Fly-shooting has risen sharply in waters off the southern and eastern coasts in recent years.
There are around 75 boats licensed to use the method in the area. Most are Dutch or French, but some are UK-flagged.
Greenpeace and the coastal fishing representatives are calling for fly-shooting to be banned from the Channel and southern North Sea.
They also want supertrawlers and boats that drag heaving equipment along the sea bottom to be banned from marine protected areas more than 12 miles offshore.
Graham Doswell, a third-generation fisherman from Eastbourne, said: “I’ve been fishing on the Sussex coast all of my working life and it’s been really good.
“It’s gradually got harder and harder.
“I think unless something really, really drastic is done I think it’s going to be difficult for everybody to carry on making a living.”
Michel Kaiser, professor of Fisheries Conservation at Heriot-Watt University in Edinburgh, sympathised with the impact of industrial fishing on traditional boats – but said there are quotas on how many fish can be caught in any one area, whatever trawling method is used.
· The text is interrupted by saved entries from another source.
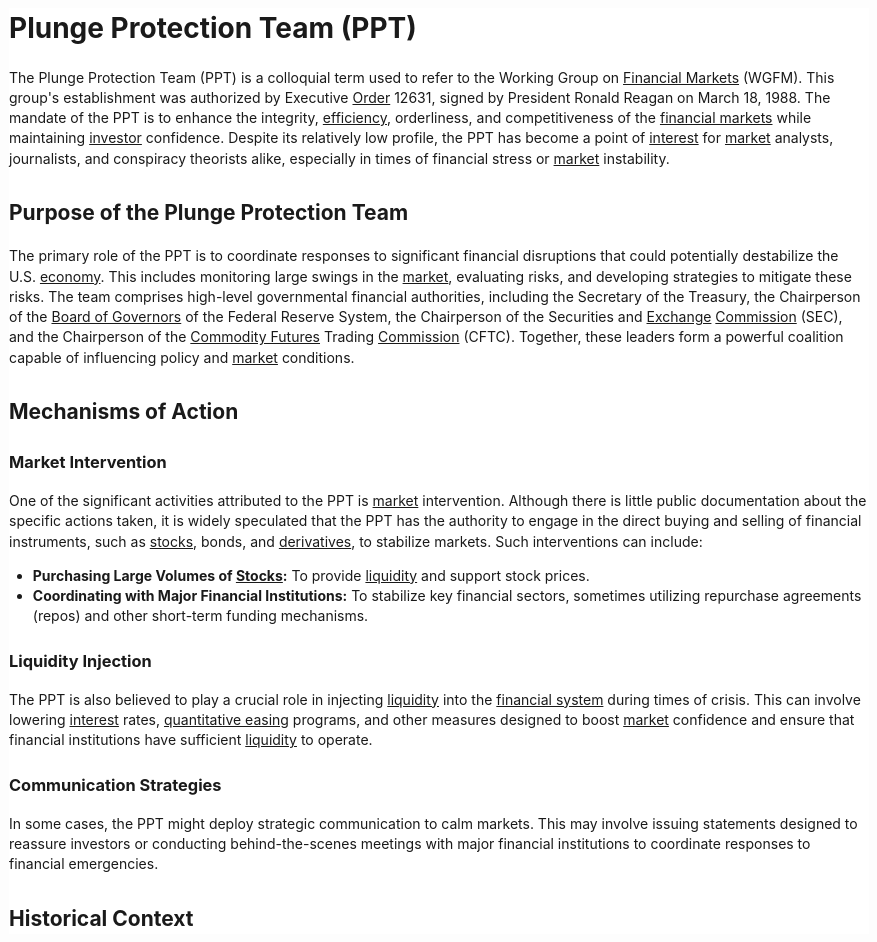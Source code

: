 # Plunge Protection Team (PPT)

The Plunge Protection Team (PPT) is a colloquial term used to refer to the Working Group on [Financial Markets](../f/financial_market.md) (WGFM). This group's establishment was authorized by Executive [Order](../o/order.md) 12631, signed by President Ronald Reagan on March 18, 1988. The mandate of the PPT is to enhance the integrity, [efficiency](../e/efficiency.md), orderliness, and competitiveness of the [financial markets](../f/financial_market.md) while maintaining [investor](../i/investor.md) confidence. Despite its relatively low profile, the PPT has become a point of [interest](../i/interest.md) for [market](../m/market.md) analysts, journalists, and conspiracy theorists alike, especially in times of financial stress or [market](../m/market.md) instability.

## Purpose of the Plunge Protection Team

The primary role of the PPT is to coordinate responses to significant financial disruptions that could potentially destabilize the U.S. [economy](../e/economy.md). This includes monitoring large swings in the [market](../m/market.md), evaluating risks, and developing strategies to mitigate these risks. The team comprises high-level governmental financial authorities, including the Secretary of the Treasury, the Chairperson of the [Board of Governors](../b/board_of_governors.md) of the Federal Reserve System, the Chairperson of the Securities and [Exchange](../e/exchange.md) [Commission](../c/commission.md) (SEC), and the Chairperson of the [Commodity Futures](../c/commodity_futures.md) Trading [Commission](../c/commission.md) (CFTC). Together, these leaders form a powerful coalition capable of influencing policy and [market](../m/market.md) conditions.

## Mechanisms of Action

### Market Intervention
One of the significant activities attributed to the PPT is [market](../m/market.md) intervention. Although there is little public documentation about the specific actions taken, it is widely speculated that the PPT has the authority to engage in the direct buying and selling of financial instruments, such as [stocks](../s/stock.md), bonds, and [derivatives](../d/derivatives.md), to stabilize markets. Such interventions can include:
- **Purchasing Large Volumes of [Stocks](../s/stock.md):** To provide [liquidity](../l/liquidity.md) and support stock prices.
- **Coordinating with Major Financial Institutions:** To stabilize key financial sectors, sometimes utilizing repurchase agreements (repos) and other short-term funding mechanisms.

### Liquidity Injection
The PPT is also believed to play a crucial role in injecting [liquidity](../l/liquidity.md) into the [financial system](../f/financial_system.md) during times of crisis. This can involve lowering [interest](../i/interest.md) rates, [quantitative easing](../q/quantitative_easing.md) programs, and other measures designed to boost [market](../m/market.md) confidence and ensure that financial institutions have sufficient [liquidity](../l/liquidity.md) to operate.

### Communication Strategies
In some cases, the PPT might deploy strategic communication to calm markets. This may involve issuing statements designed to reassure investors or conducting behind-the-scenes meetings with major financial institutions to coordinate responses to financial emergencies.

## Historical Context

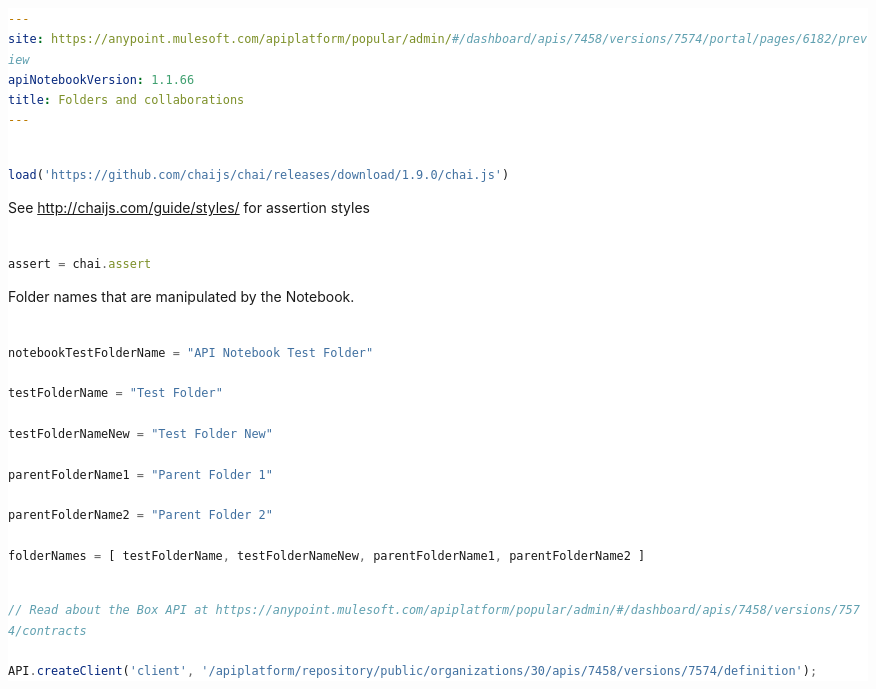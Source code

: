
 ```yaml
---
site: https://anypoint.mulesoft.com/apiplatform/popular/admin/#/dashboard/apis/7458/versions/7574/portal/pages/6182/preview
apiNotebookVersion: 1.1.66
title: Folders and collaborations
---
```


```javascript

load('https://github.com/chaijs/chai/releases/download/1.9.0/chai.js')

```



See http://chaijs.com/guide/styles/ for assertion styles



```javascript

assert = chai.assert

```



Folder names that are manipulated by the Notebook.



```javascript

notebookTestFolderName = "API Notebook Test Folder"

testFolderName = "Test Folder"

testFolderNameNew = "Test Folder New"

parentFolderName1 = "Parent Folder 1"

parentFolderName2 = "Parent Folder 2"

folderNames = [ testFolderName, testFolderNameNew, parentFolderName1, parentFolderName2 ]

```

```javascript

// Read about the Box API at https://anypoint.mulesoft.com/apiplatform/popular/admin/#/dashboard/apis/7458/versions/7574/contracts

API.createClient('client', '/apiplatform/repository/public/organizations/30/apis/7458/versions/7574/definition');

```
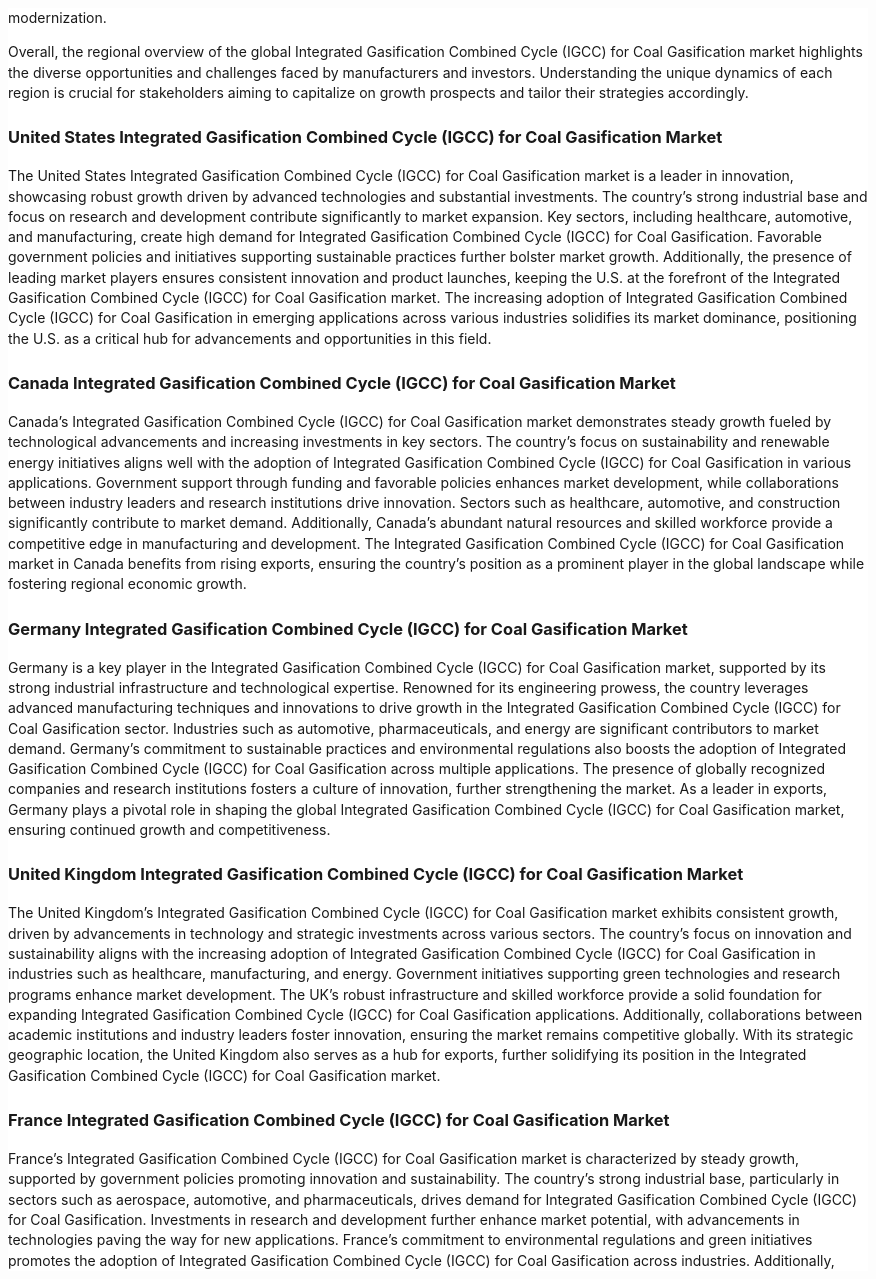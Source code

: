 modernization.</p><p>Overall, the regional overview of the global Integrated Gasification Combined Cycle (IGCC) for Coal Gasification market highlights the diverse opportunities and challenges faced by manufacturers and investors. Understanding the unique dynamics of each region is crucial for stakeholders aiming to capitalize on growth prospects and tailor their strategies accordingly.</p><h3>United States Integrated Gasification Combined Cycle (IGCC) for Coal Gasification Market</h3><p>The United States Integrated Gasification Combined Cycle (IGCC) for Coal Gasification market is a leader in innovation, showcasing robust growth driven by advanced technologies and substantial investments. The country&rsquo;s strong industrial base and focus on research and development contribute significantly to market expansion. Key sectors, including healthcare, automotive, and manufacturing, create high demand for Integrated Gasification Combined Cycle (IGCC) for Coal Gasification. Favorable government policies and initiatives supporting sustainable practices further bolster market growth. Additionally, the presence of leading market players ensures consistent innovation and product launches, keeping the U.S. at the forefront of the Integrated Gasification Combined Cycle (IGCC) for Coal Gasification market. The increasing adoption of Integrated Gasification Combined Cycle (IGCC) for Coal Gasification in emerging applications across various industries solidifies its market dominance, positioning the U.S. as a critical hub for advancements and opportunities in this field.</p><h3>Canada Integrated Gasification Combined Cycle (IGCC) for Coal Gasification Market</h3><p>Canada&rsquo;s Integrated Gasification Combined Cycle (IGCC) for Coal Gasification market demonstrates steady growth fueled by technological advancements and increasing investments in key sectors. The country&rsquo;s focus on sustainability and renewable energy initiatives aligns well with the adoption of Integrated Gasification Combined Cycle (IGCC) for Coal Gasification in various applications. Government support through funding and favorable policies enhances market development, while collaborations between industry leaders and research institutions drive innovation. Sectors such as healthcare, automotive, and construction significantly contribute to market demand. Additionally, Canada&rsquo;s abundant natural resources and skilled workforce provide a competitive edge in manufacturing and development. The Integrated Gasification Combined Cycle (IGCC) for Coal Gasification market in Canada benefits from rising exports, ensuring the country&rsquo;s position as a prominent player in the global landscape while fostering regional economic growth.</p><h3>Germany Integrated Gasification Combined Cycle (IGCC) for Coal Gasification Market</h3><p>Germany is a key player in the Integrated Gasification Combined Cycle (IGCC) for Coal Gasification market, supported by its strong industrial infrastructure and technological expertise. Renowned for its engineering prowess, the country leverages advanced manufacturing techniques and innovations to drive growth in the Integrated Gasification Combined Cycle (IGCC) for Coal Gasification sector. Industries such as automotive, pharmaceuticals, and energy are significant contributors to market demand. Germany&rsquo;s commitment to sustainable practices and environmental regulations also boosts the adoption of Integrated Gasification Combined Cycle (IGCC) for Coal Gasification across multiple applications. The presence of globally recognized companies and research institutions fosters a culture of innovation, further strengthening the market. As a leader in exports, Germany plays a pivotal role in shaping the global Integrated Gasification Combined Cycle (IGCC) for Coal Gasification market, ensuring continued growth and competitiveness.</p><h3>United Kingdom Integrated Gasification Combined Cycle (IGCC) for Coal Gasification Market</h3><p>The United Kingdom&rsquo;s Integrated Gasification Combined Cycle (IGCC) for Coal Gasification market exhibits consistent growth, driven by advancements in technology and strategic investments across various sectors. The country&rsquo;s focus on innovation and sustainability aligns with the increasing adoption of Integrated Gasification Combined Cycle (IGCC) for Coal Gasification in industries such as healthcare, manufacturing, and energy. Government initiatives supporting green technologies and research programs enhance market development. The UK&rsquo;s robust infrastructure and skilled workforce provide a solid foundation for expanding Integrated Gasification Combined Cycle (IGCC) for Coal Gasification applications. Additionally, collaborations between academic institutions and industry leaders foster innovation, ensuring the market remains competitive globally. With its strategic geographic location, the United Kingdom also serves as a hub for exports, further solidifying its position in the Integrated Gasification Combined Cycle (IGCC) for Coal Gasification market.</p><h3>France Integrated Gasification Combined Cycle (IGCC) for Coal Gasification Market</h3><p>France&rsquo;s Integrated Gasification Combined Cycle (IGCC) for Coal Gasification market is characterized by steady growth, supported by government policies promoting innovation and sustainability. The country&rsquo;s strong industrial base, particularly in sectors such as aerospace, automotive, and pharmaceuticals, drives demand for Integrated Gasification Combined Cycle (IGCC) for Coal Gasification. Investments in research and development further enhance market potential, with advancements in technologies paving the way for new applications. France&rsquo;s commitment to environmental regulations and green initiatives promotes the adoption of Integrated Gasification Combined Cycle (IGCC) for Coal Gasification across industries. Additionally,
“It’s a question of equity,” he told Sky News.
“If you are a small scale boat fishing out of a small harbour you are hoping to go out every month and spread your catches over the year, whereas these boats come in and remove their entire catch for the year possible in the space of a month and that leaves a hole in the number of fish for the small boats.”
A Department for Environment, Food and Rural Affairs (DEFRA) spokesperson said all vessels fishing in UK waters must abide by regulations, including those on sustainability.
“We have heard the concerns raised about fishing pressures in the English Channel and want to work with industry to tackle the issues,” they said.
“We have already stopped pulse trawling by EU and English-registered vessels in UK waters and now we have left the EU, the Marine Management Organisation is consulting on additional safeguards for our Marine Protected Areas.”